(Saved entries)
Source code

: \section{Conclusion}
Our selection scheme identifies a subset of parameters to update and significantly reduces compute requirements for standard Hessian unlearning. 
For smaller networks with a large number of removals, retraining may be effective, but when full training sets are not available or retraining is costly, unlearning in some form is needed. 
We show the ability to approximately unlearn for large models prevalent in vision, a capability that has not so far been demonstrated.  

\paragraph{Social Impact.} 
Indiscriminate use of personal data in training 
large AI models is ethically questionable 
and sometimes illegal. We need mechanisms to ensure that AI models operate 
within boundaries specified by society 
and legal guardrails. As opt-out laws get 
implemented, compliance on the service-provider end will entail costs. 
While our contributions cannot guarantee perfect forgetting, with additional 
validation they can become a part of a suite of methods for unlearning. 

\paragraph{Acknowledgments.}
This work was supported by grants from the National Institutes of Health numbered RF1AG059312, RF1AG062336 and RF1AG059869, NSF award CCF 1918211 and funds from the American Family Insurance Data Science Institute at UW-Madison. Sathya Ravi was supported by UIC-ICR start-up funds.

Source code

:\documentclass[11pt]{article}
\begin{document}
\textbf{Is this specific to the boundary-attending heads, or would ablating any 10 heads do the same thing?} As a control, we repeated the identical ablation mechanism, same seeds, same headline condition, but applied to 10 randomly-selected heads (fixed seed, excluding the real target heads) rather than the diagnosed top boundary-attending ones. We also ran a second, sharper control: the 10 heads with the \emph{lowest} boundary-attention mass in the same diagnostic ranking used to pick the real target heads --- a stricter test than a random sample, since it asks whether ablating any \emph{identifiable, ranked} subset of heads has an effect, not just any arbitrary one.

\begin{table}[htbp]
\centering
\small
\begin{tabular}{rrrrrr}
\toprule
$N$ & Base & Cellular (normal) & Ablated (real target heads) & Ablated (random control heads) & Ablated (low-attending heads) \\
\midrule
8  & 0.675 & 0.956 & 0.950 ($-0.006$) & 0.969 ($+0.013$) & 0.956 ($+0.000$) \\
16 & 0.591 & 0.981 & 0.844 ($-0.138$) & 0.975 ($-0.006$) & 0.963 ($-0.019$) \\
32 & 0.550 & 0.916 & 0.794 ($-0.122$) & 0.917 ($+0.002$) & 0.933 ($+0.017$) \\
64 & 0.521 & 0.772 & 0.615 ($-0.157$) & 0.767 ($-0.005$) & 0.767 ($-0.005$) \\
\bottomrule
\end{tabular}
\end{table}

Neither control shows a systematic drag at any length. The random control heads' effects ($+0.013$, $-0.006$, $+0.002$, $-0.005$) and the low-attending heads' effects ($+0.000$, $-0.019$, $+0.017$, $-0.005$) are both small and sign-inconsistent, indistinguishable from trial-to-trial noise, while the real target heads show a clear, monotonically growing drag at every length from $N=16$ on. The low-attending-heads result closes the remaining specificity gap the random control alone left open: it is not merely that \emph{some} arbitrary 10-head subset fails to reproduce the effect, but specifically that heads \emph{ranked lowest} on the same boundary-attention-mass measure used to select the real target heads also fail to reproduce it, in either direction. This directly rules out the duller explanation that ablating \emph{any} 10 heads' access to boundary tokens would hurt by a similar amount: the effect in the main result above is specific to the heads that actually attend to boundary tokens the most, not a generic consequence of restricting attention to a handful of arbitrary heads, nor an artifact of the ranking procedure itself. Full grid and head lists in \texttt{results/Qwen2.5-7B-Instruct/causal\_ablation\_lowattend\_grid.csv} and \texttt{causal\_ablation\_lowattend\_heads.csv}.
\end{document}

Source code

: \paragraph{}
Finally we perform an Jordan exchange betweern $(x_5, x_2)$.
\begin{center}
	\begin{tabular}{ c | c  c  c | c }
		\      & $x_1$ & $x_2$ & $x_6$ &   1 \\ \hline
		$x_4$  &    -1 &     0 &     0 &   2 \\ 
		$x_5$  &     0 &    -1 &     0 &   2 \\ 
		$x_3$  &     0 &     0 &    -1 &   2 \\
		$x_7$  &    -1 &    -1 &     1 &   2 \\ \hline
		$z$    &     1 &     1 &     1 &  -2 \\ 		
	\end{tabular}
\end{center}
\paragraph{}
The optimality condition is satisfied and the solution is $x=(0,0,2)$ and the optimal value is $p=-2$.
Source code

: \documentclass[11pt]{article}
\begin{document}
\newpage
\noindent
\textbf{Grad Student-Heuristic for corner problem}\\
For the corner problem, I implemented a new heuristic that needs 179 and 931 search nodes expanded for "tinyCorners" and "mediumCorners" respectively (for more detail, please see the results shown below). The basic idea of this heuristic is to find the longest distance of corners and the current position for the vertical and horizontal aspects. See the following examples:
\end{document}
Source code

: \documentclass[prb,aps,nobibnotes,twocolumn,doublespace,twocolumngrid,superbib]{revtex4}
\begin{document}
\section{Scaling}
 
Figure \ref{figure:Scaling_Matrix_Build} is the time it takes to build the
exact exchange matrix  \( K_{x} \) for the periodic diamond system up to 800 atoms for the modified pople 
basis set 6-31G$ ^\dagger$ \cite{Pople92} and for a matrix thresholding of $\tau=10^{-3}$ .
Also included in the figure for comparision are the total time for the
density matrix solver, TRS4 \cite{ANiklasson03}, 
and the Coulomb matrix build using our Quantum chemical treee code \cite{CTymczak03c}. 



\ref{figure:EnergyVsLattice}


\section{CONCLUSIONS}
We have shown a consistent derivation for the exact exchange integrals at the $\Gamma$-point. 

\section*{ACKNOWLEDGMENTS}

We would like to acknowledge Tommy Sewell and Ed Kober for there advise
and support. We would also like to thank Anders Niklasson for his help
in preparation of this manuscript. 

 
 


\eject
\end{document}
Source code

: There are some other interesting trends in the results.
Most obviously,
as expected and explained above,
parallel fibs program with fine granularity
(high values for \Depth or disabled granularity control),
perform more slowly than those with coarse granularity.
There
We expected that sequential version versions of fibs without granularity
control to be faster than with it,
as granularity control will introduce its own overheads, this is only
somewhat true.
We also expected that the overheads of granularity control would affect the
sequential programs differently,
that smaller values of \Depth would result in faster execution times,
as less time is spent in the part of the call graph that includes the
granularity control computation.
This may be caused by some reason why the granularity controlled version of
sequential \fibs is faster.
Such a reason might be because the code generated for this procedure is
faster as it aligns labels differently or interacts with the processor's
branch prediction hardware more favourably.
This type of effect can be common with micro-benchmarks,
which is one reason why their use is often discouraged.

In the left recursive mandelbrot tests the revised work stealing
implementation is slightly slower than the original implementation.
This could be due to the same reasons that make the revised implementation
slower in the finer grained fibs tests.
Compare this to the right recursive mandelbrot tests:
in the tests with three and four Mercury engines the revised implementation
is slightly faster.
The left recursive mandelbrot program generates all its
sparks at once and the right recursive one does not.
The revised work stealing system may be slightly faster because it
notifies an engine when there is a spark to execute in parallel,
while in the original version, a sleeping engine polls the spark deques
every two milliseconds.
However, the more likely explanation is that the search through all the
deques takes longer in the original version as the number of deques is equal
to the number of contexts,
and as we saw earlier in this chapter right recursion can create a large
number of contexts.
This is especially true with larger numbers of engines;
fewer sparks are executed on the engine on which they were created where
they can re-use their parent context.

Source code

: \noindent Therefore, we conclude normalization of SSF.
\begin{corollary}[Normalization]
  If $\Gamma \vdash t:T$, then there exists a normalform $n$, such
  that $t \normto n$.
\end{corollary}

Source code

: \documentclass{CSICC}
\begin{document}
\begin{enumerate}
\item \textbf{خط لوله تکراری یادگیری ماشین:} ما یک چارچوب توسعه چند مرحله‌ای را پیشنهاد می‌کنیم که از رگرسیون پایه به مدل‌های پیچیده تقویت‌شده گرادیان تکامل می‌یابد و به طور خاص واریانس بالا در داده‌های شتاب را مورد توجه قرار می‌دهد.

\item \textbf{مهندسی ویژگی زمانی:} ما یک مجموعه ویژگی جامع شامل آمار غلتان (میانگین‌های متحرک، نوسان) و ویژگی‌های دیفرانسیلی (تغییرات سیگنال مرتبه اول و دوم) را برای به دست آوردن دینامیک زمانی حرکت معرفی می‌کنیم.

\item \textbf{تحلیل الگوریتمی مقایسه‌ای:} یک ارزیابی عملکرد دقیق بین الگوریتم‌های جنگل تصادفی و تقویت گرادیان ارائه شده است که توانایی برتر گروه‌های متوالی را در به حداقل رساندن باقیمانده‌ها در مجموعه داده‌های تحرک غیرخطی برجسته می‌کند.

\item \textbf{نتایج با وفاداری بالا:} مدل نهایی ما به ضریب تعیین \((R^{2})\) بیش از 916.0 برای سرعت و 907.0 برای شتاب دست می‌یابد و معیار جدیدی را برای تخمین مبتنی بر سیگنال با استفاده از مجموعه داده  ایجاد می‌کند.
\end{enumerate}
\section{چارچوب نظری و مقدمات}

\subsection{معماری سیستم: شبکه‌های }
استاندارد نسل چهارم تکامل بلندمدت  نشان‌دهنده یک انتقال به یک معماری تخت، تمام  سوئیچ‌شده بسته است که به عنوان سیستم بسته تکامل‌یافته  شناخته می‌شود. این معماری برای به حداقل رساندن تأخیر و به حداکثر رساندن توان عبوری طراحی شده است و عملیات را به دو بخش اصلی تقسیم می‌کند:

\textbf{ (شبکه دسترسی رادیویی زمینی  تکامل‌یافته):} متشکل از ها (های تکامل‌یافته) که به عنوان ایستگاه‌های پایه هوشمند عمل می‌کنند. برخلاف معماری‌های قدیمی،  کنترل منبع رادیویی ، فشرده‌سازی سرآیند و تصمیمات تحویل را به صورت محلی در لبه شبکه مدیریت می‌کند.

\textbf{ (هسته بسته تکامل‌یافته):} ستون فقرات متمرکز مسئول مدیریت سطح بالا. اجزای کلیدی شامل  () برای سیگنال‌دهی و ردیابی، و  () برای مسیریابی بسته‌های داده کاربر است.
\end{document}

*Exercise aim*. Return each line among the entries that holds the word "شبکه".

*Solution for this task*.
\subsection{معماری سیستم: شبکه‌های }
\textbf{ (شبکه دسترسی رادیویی زمینی  تکامل‌یافته):} متشکل از ها (های تکامل‌یافته) که به عنوان ایستگاه‌های پایه هوشمند عمل می‌کنند. برخلاف معماری‌های قدیمی،  کنترل منبع رادیویی ، فشرده‌سازی سرآیند و تصمیمات تحویل را به صورت محلی در لبه شبکه مدیریت می‌کند.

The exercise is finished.